The practical consequence is striking. An economy that would once have looked stagnant — one adding few or even no jobs in a given month — may now actually be running at full employment. "Conveying that a zero-job growth economy is consistent with full employment is not easy," San Francisco Federal Reserve Bank president Mary Daly wrote following Friday's jobs report, which showed the economy added 178,000 jobs in March.
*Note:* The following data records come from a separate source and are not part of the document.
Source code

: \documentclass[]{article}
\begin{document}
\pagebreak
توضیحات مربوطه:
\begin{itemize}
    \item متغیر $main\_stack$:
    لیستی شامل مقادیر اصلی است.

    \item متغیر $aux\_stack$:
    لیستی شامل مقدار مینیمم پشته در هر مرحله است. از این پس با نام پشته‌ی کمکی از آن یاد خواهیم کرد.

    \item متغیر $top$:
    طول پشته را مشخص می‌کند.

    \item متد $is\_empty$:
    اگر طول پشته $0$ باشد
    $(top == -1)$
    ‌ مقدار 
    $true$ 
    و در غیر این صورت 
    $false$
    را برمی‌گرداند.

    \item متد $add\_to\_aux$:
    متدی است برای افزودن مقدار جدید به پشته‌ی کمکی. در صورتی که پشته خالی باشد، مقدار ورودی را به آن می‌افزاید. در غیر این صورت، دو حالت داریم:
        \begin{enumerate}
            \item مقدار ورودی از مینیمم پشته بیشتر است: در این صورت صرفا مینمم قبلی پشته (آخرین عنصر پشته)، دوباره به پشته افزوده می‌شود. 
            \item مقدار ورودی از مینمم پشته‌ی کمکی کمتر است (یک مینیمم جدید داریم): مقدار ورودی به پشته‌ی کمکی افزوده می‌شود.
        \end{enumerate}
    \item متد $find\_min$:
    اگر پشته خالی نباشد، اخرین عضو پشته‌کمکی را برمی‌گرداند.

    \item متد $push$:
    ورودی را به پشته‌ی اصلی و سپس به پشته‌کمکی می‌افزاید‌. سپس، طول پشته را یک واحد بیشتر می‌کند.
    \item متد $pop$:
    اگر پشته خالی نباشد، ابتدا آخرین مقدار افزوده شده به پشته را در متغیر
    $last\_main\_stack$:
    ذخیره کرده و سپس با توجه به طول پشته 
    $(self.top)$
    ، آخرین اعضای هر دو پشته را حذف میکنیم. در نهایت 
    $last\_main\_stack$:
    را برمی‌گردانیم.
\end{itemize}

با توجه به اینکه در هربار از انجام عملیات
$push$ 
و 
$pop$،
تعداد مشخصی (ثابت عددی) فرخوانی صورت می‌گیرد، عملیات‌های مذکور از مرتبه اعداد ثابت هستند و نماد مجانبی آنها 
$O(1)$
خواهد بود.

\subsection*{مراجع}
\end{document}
Economists at the Federal Reserve Board of Governors put a finer point on it. In new research, staff economists Seth Murray and Ivan Vidangos found that employment growth in any given month is now nearly as likely to be negative as positive — even if the broader economy is performing at its full potential. They estimate it would not be unusual to see one or more months in 2026 with payroll declines as large as 100,000 jobs, with no underlying deterioration to blame.

Dallas Fed researchers traced part of the shift to immigration flows that reversed sharply in the second half of 2025, estimating a net outflow of unauthorized immigrants averaging 55,000 people a month — roughly 548,000 for the year. Combined with a declining labor force participation rate, that reversal helped push the monthly jobs breakeven from a peak of around 250,000 in 2023 to near zero, and briefly into negative territory, by late last year.

The risk now is misreading the data. A soft payroll number that once reliably signaled trouble may no longer carry that warning. Policymakers and markets accustomed to treating monthly job figures as a dependable economic compass could find themselves reacting to noise rather than signal. "The plentiful and dynamic labor market that has dominated much of recent history will likely feel distant," Daly wrote.

That ambiguity arrives at a particularly difficult moment. The Federal Reserve is already navigating the economic aftershocks of the Iran war energy shock, which has sent ripples through fuel prices and supply chains. With its traditional employment gauge now less reliable, the central bank faces a higher risk of policy error — keeping conditions too loose or too tight as it tries to read an economy that no longer behaves by the old rules.

Productivity growth, potentially fueled by advances in artificial intelligence, could help offset the shrinking labor supply. But productivity is notoriously difficult to forecast, adding yet another layer of uncertainty to an already murky outlook.

The bottom line is that the American economy has a new speed limit — one that the old dashboards were never built to read.